Researchers from Northeastern University have brought in a new wearable device and a set of algorithms designed to detect early signs and symptoms of COVID-19. Additionally, the gear is also meant to monitor patients as the condition progresses.
The gadget, about the size of a postage stamp, is soft and flexible. Furthermore, the wireless device is meant to sit just below the suprasternal notch, which is the groove at the base of the throat.
While most conventional wearable devices, such as fitness trackers, are meant to be placed on the wrist or finger, the researchers thought it was not the anatomical location that is most relevant to COVID-19. The suprasternal notch, on the other hand, would be an ideal location for keeping an eye on one's respiratory health.
The findings of the study were published in the journal Science Advances on July 1, 2020.
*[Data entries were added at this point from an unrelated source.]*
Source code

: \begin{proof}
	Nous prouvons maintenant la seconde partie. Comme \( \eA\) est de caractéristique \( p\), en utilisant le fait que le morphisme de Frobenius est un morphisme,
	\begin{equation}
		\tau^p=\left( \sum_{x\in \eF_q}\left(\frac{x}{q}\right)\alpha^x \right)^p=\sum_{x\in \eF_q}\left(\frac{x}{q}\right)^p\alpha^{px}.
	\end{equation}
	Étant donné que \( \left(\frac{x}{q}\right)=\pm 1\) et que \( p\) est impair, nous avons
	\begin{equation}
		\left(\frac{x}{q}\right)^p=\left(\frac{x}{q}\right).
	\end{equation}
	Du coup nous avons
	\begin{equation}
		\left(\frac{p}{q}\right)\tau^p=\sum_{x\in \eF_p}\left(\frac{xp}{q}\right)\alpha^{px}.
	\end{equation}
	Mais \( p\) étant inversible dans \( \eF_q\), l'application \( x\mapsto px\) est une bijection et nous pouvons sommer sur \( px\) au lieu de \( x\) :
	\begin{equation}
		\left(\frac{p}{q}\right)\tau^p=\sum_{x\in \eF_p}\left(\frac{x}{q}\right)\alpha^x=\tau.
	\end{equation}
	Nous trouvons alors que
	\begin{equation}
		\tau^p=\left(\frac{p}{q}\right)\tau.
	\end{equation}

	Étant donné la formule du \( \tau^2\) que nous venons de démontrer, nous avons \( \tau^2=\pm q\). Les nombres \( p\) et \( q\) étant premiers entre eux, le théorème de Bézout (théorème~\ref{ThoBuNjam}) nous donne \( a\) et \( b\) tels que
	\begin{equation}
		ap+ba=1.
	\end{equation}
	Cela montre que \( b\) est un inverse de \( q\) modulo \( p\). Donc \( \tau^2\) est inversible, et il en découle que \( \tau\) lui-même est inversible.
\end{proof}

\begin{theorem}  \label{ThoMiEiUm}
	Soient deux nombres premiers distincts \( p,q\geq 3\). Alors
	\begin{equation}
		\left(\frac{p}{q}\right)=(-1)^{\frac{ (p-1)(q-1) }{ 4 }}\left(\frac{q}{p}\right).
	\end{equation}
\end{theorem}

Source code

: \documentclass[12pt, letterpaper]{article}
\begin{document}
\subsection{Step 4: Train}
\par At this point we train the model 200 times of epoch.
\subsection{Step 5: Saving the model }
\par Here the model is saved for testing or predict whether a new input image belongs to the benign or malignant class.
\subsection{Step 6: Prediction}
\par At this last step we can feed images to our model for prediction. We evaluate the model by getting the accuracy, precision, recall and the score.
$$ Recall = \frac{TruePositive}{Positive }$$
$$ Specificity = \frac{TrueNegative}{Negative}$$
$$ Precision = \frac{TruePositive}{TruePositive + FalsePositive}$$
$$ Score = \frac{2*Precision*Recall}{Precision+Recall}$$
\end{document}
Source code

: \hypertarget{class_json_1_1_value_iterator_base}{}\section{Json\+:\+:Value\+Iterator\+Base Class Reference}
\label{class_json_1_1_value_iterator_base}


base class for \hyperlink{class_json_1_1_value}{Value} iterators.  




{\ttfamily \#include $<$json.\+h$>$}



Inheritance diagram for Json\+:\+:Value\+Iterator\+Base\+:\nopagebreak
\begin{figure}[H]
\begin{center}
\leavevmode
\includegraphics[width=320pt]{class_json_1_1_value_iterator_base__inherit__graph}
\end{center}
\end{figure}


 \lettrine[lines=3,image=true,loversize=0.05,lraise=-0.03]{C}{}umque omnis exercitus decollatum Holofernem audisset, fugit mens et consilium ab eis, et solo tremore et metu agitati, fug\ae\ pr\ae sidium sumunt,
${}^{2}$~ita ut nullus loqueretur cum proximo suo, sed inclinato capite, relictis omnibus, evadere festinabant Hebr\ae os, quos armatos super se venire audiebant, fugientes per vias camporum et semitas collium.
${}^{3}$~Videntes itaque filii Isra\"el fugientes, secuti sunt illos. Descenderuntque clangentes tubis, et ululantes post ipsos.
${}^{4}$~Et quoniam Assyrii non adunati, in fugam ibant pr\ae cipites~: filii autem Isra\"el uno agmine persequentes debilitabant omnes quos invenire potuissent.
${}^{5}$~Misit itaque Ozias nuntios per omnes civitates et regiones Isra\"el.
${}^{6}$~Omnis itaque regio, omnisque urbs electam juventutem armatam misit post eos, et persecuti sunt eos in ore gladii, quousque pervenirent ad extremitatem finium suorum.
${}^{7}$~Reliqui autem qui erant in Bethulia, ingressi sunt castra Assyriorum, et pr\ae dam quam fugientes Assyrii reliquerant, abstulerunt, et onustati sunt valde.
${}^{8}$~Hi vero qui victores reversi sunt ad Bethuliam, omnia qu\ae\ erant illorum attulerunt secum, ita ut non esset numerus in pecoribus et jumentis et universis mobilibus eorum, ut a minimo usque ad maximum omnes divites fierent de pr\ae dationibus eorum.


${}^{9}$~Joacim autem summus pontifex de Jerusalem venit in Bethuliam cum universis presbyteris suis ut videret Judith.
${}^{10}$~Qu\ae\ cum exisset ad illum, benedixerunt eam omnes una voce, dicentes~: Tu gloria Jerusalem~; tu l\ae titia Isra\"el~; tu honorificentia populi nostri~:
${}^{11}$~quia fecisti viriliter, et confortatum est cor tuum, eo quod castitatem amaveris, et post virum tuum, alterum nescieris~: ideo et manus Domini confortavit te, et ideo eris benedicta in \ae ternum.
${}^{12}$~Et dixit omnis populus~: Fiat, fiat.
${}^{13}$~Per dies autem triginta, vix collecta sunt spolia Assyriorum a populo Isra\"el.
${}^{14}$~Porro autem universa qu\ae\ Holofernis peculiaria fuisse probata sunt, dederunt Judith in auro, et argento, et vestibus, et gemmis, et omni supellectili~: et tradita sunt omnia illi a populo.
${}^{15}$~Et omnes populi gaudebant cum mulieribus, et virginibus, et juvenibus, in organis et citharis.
Wearable COVID-19 Detectors
The Northwestern team, together with researchers from Shirley Ryan Ability lab produced the device this past spring. Furthermore, more recently, the team added a flexible and easy-to-wear pulse oximeter to pair with the suprasternal-mounted device.
The additional apparatus would allow physicians to efficiently monitor for signs of silent hypoxia, which is an asymptomatic characteristic of the disease, marked by significantly low blood oxygen levels.
According to the researchers, this added feature will enhance the device and its accompanying algorithms, presenting a fuller picture of the disease's onset, progression, and reaction to treatment.
According to bioelectronics pioneer and one of the authors of the study, John Rogers, the device measures tiny vibrations on the skin. Additionally, it also has an embedded temperature sensor for fever. The device could also count how many times the wearer coughs or breathes, and it monitors the intensity of the cough.
An amazing feature is that it can detect labored breathing. As the tiny device is positioned just below the throat, it could measure mechanical signatures of blood flow that allow monitoring of the heart rate as well.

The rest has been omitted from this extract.